=== GIVEN ENTRIES ===
##########
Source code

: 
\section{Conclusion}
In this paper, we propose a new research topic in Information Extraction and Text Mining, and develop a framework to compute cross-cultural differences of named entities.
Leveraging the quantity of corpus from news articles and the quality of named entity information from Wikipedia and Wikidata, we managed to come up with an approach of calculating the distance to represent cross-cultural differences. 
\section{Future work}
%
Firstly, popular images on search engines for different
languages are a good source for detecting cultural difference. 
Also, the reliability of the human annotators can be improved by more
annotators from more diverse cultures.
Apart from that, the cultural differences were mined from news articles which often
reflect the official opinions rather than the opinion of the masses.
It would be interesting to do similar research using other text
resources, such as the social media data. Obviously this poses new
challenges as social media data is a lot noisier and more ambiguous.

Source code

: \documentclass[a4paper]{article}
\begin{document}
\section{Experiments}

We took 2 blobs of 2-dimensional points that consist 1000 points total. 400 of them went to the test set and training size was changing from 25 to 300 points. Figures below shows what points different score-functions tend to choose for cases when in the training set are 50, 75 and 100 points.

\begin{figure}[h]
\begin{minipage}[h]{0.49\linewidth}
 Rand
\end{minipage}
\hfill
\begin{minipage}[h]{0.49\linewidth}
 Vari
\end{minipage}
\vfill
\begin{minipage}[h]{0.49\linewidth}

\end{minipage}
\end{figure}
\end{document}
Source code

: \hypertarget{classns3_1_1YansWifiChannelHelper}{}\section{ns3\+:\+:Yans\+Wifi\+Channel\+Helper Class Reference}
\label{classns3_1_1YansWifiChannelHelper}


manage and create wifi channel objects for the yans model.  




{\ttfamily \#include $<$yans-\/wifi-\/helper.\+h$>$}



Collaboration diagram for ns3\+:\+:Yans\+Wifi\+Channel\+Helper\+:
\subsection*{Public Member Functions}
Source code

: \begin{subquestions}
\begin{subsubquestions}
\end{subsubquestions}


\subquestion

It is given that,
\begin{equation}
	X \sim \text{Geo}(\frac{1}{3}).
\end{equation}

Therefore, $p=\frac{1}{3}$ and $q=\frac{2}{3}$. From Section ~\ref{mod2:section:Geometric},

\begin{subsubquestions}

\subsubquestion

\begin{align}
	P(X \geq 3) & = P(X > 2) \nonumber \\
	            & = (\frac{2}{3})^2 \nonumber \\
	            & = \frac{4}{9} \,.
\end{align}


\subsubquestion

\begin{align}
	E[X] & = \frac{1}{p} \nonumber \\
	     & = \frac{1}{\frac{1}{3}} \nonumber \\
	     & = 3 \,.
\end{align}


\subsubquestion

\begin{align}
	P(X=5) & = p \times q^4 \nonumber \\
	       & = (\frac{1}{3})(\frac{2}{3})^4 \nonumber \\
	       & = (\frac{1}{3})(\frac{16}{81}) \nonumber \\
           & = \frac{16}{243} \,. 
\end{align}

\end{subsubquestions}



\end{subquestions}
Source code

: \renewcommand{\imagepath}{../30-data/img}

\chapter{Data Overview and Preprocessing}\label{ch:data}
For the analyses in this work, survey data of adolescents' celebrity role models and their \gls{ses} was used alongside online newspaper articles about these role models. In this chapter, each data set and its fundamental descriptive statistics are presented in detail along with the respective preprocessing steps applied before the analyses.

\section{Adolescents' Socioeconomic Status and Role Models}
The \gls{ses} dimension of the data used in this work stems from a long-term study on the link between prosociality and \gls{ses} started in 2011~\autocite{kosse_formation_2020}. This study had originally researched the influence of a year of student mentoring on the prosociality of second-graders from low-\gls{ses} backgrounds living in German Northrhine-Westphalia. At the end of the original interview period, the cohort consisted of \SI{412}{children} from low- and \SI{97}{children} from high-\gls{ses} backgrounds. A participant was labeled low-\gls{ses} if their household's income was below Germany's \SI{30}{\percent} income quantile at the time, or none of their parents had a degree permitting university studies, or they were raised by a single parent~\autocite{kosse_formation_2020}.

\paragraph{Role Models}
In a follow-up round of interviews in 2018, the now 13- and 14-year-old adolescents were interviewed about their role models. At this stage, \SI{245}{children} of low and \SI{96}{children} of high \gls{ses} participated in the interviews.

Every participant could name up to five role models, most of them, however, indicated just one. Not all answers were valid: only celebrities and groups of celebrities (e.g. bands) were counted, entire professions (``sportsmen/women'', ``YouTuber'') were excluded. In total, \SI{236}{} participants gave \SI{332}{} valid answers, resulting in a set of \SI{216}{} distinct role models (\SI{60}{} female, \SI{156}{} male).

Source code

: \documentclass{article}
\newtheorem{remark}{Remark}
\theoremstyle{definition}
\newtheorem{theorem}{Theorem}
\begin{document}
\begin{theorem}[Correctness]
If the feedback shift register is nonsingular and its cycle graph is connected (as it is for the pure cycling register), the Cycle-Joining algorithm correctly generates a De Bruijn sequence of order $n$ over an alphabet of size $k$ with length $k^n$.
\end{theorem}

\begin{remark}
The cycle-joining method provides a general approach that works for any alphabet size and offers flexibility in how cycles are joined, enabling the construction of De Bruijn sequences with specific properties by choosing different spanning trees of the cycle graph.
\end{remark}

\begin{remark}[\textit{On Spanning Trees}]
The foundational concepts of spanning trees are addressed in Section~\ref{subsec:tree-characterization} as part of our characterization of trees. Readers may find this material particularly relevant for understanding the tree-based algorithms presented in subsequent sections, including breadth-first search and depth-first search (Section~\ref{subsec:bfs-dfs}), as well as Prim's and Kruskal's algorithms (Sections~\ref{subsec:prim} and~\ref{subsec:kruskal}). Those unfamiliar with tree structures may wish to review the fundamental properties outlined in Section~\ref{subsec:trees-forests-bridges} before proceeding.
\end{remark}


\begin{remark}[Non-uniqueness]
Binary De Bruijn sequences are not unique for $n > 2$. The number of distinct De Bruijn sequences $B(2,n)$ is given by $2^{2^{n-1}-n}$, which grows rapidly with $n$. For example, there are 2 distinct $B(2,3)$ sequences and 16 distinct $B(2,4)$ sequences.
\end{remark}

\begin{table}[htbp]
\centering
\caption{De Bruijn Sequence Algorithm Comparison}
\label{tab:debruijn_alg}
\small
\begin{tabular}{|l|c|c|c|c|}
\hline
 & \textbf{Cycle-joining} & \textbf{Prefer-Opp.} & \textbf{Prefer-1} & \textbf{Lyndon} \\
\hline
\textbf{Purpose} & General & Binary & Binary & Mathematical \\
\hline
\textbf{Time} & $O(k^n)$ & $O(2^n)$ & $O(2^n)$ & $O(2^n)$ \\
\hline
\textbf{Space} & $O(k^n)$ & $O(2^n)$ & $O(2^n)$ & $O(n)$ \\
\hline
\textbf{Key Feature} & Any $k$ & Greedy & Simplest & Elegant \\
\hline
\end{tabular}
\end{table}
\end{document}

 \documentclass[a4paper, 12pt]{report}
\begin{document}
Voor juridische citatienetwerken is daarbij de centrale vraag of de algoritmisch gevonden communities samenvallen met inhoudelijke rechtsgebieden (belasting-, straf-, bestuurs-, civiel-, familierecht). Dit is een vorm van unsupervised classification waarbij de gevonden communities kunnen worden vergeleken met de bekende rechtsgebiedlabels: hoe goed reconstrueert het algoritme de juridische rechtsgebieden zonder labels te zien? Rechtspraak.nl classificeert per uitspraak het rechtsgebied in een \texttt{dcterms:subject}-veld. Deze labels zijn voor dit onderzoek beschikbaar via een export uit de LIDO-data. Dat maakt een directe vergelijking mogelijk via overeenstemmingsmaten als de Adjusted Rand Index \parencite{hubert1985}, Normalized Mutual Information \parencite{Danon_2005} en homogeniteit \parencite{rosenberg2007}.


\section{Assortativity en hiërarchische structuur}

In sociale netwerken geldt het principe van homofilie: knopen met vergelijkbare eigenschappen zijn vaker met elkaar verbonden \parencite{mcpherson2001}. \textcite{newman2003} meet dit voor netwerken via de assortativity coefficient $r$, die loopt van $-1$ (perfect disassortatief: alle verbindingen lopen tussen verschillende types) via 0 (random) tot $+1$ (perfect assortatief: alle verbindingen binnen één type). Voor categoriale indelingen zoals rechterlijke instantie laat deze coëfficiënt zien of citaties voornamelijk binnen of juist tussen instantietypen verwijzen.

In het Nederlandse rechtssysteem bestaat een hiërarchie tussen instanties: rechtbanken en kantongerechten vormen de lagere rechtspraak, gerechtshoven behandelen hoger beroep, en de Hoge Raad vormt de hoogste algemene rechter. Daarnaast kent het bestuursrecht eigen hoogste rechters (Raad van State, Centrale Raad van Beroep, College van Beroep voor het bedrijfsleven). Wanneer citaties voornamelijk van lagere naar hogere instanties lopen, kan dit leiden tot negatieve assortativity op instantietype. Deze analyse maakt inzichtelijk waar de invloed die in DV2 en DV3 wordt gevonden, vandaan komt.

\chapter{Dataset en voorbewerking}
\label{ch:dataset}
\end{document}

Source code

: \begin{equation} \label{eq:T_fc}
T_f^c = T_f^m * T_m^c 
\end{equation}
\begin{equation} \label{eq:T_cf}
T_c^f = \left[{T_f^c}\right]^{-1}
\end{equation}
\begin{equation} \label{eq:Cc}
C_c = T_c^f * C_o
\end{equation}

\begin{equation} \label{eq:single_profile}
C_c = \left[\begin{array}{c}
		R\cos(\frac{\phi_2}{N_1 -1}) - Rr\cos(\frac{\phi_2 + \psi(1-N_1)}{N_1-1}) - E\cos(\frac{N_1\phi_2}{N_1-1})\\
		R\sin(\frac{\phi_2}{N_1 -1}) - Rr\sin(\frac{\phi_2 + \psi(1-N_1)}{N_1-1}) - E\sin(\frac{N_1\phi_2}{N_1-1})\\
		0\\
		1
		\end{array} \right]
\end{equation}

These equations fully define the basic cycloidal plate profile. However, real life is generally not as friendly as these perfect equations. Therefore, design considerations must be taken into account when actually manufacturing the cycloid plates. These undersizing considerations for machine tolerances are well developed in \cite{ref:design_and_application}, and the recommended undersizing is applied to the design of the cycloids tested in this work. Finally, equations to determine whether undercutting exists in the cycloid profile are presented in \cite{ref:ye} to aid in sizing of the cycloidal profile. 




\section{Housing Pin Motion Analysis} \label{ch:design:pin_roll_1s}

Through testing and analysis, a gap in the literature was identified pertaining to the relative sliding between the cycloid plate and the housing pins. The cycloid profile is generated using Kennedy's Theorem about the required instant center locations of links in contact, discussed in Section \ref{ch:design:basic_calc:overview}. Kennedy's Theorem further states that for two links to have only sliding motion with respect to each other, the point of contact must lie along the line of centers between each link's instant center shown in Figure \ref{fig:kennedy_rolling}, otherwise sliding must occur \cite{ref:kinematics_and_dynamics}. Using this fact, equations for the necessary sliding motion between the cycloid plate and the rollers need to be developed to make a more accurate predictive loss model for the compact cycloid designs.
##########
=== EXERCISE REQUIREMENTS ===
From the records above, transcribe without alteration every line from the one with "Socioeconomic Status and" to the one with "In a follow-up", inclusive.

=== TASK SOLUTION ===
\section{Adolescents' Socioeconomic Status and Role Models}
The \gls{ses} dimension of the data used in this work stems from a long-term study on the link between prosociality and \gls{ses} started in 2011~\autocite{kosse_formation_2020}. This study had originally researched the influence of a year of student mentoring on the prosociality of second-graders from low-\gls{ses} backgrounds living in German Northrhine-Westphalia. At the end of the original interview period, the cohort consisted of \SI{412}{children} from low- and \SI{97}{children} from high-\gls{ses} backgrounds. A participant was labeled low-\gls{ses} if their household's income was below Germany's \SI{30}{\percent} income quantile at the time, or none of their parents had a degree permitting university studies, or they were raised by a single parent~\autocite{kosse_formation_2020}.

\paragraph{Role Models}
In a follow-up round of interviews in 2018, the now 13- and 14-year-old adolescents were interviewed about their role models. At this stage, \SI{245}{children} of low and \SI{96}{children} of high \gls{ses} participated in the interviews.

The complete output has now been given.